Salzman Julia, Jiang Hui, Wong Wing Hung
Research Associate in the Department of Statistics and Biochemistry, Stanford University, Stanford, California 94305, USA.
Stat Sci. 2011 Feb;26(1). doi: 10.1214/10-STS343.
Recently, ultra high-throughput sequencing of RNA (RNA-Seq) has been developed as an approach for analysis of gene expression. By obtaining tens or even hundreds of millions of reads of transcribed sequences, an RNA-Seq experiment can offer a comprehensive survey of the population of genes (transcripts) in any sample of interest. This paper introduces a statistical model for estimating isoform abundance from RNA-Seq data and is flexible enough to accommodate both single end and paired end RNA-Seq data and sampling bias along the length of the transcript. Based on the derivation of minimal sufficient statistics for the model, a computationally feasible implementation of the maximum likelihood estimator of the model is provided.

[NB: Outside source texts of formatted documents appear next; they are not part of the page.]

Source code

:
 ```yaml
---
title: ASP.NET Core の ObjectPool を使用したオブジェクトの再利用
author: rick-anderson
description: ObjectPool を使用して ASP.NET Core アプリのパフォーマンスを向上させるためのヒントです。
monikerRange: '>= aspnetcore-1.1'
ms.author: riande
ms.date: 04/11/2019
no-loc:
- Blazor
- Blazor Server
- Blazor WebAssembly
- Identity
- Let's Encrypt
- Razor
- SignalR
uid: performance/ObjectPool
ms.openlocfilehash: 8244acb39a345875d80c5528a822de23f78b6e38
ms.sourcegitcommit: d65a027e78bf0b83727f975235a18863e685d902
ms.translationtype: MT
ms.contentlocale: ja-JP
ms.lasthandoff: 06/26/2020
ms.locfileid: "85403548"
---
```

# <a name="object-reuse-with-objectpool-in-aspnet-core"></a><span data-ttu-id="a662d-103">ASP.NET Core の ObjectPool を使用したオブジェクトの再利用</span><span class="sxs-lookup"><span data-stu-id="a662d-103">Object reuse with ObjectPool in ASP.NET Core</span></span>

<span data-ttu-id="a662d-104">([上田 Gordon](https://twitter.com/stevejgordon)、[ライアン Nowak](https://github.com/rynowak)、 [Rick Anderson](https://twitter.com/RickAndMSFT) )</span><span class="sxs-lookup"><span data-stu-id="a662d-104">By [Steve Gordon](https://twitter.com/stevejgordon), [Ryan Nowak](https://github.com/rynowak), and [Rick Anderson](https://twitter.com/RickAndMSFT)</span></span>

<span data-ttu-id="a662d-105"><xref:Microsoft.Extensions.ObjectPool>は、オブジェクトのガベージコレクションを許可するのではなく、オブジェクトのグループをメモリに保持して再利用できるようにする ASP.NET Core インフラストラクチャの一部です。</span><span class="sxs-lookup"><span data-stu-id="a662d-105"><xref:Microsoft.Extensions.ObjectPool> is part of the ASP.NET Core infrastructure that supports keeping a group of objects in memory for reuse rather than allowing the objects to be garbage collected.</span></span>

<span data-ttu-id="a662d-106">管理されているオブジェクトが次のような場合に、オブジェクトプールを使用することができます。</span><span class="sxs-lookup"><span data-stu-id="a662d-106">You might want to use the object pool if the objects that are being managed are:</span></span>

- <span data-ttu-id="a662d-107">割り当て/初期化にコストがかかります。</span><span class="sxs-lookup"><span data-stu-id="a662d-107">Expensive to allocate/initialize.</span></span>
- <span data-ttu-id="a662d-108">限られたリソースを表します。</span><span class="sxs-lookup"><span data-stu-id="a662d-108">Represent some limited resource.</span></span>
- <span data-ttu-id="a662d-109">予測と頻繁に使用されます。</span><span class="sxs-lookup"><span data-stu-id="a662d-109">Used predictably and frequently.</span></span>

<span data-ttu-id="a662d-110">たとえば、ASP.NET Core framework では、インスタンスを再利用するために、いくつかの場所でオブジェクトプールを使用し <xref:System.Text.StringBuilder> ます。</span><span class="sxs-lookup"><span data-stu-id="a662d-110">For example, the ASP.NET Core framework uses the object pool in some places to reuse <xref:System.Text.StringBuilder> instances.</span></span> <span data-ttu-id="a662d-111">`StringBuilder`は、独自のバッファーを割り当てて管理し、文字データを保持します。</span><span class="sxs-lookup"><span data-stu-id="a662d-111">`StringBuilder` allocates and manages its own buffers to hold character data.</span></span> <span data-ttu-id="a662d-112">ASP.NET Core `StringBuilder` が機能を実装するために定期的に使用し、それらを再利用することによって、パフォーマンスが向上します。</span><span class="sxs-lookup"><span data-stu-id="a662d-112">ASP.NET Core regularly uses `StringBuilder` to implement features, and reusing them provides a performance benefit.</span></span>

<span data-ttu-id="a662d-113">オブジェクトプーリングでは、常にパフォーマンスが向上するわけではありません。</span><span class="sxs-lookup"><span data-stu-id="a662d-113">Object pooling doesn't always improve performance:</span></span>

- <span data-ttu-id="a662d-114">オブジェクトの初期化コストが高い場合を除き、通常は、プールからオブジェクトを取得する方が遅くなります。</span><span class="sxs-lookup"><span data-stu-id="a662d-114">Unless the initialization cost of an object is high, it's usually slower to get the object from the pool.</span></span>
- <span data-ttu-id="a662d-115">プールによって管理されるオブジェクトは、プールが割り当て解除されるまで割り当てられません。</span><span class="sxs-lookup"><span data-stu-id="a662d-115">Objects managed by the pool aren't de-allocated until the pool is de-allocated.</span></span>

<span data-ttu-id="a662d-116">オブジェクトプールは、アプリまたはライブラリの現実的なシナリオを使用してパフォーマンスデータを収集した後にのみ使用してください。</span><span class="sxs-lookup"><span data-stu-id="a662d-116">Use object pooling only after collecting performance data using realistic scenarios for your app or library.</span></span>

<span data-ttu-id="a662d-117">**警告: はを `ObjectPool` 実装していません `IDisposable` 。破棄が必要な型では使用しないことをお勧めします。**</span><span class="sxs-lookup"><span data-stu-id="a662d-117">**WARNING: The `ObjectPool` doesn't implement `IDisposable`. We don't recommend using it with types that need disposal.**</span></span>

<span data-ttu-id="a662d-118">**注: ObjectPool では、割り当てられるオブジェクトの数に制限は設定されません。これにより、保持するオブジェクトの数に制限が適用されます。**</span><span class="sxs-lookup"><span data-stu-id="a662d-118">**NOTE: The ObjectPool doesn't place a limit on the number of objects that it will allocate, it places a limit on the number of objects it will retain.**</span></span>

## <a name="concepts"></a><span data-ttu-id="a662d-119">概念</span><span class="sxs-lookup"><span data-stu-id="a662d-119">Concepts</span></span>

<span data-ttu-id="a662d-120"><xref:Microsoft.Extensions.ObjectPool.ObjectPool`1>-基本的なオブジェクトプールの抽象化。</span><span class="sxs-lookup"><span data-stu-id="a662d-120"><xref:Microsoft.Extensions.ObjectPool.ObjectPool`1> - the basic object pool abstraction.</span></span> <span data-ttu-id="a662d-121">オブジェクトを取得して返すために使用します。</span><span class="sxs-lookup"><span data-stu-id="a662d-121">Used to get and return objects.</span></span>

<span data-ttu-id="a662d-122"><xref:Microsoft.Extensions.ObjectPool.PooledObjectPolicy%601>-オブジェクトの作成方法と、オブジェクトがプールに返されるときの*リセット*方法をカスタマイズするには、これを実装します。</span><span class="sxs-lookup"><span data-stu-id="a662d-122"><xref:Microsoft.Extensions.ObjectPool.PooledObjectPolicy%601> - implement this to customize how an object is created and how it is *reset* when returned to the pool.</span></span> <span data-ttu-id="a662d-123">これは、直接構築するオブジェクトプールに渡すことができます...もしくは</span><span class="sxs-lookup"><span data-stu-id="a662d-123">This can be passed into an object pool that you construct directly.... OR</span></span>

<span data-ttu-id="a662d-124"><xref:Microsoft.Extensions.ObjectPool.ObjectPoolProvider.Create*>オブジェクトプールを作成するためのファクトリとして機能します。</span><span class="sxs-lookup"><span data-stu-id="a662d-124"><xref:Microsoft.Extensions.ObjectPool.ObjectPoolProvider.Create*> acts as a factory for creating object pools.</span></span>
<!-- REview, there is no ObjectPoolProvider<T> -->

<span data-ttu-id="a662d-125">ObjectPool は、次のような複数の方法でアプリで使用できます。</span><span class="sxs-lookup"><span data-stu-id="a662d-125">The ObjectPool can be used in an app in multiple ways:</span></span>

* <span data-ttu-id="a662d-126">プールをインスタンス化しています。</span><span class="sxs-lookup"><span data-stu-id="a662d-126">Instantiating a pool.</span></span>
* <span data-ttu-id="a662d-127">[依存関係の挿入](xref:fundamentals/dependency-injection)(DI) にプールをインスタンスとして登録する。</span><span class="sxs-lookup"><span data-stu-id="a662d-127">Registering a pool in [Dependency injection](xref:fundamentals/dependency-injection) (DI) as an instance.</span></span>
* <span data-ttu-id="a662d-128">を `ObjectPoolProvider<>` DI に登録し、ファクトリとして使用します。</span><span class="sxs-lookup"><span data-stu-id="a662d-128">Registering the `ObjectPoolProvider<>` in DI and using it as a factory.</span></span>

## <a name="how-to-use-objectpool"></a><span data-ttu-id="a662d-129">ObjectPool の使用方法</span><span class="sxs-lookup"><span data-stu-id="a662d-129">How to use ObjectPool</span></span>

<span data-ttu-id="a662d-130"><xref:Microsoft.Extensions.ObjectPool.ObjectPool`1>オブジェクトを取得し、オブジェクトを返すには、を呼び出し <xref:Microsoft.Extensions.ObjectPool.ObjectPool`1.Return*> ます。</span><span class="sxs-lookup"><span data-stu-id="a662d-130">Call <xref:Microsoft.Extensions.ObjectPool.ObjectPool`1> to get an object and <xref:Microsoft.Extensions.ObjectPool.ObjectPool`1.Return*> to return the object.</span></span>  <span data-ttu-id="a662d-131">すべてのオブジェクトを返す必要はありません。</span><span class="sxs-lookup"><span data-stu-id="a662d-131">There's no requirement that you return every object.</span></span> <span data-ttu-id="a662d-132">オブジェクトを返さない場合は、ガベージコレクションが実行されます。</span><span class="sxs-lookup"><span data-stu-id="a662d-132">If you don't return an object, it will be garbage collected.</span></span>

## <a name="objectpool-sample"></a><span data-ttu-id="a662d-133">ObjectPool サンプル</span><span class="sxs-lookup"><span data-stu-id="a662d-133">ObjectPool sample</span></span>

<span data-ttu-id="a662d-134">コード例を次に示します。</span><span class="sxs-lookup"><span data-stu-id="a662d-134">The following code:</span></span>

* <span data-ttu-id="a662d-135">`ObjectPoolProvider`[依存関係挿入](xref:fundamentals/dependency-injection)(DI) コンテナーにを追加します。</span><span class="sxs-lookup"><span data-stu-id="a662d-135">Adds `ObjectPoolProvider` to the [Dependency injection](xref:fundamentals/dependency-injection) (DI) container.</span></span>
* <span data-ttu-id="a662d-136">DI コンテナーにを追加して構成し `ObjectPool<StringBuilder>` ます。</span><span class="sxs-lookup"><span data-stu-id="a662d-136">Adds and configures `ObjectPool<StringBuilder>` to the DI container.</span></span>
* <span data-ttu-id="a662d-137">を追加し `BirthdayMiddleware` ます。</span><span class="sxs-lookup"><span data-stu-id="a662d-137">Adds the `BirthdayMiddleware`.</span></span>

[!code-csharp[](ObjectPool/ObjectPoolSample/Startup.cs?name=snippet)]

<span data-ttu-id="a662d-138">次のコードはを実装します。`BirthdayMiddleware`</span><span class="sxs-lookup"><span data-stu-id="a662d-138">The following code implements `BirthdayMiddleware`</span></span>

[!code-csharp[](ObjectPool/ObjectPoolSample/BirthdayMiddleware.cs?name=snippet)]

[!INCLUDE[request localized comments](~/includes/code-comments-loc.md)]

Further, it is shown that using paired end RNA-Seq provides more accurate isoform abundance estimates than single end sequencing at fixed sequencing depth. Simulation studies are also given.
最近,RNA的超高通量测序(RNA-Seq)已发展成为一种基因表达分析方法。通过获取数千万甚至数亿条转录序列的读数,RNA-Seq实验可以全面检测任何感兴趣样本中的基因(转录本)群体。本文介绍了一种用于从RNA-Seq数据估计异构体丰度的统计模型,该模型足够灵活,能够适应单端和双端RNA-Seq数据以及转录本长度上的抽样偏差。基于该模型最小充分统计量的推导,给出了该模型最大似然估计器的一种计算上可行的实现。此外,研究表明,在固定测序深度下,使用双端RNA-Seq比单端测序能提供更准确的异构体丰度估计。还给出了模拟研究。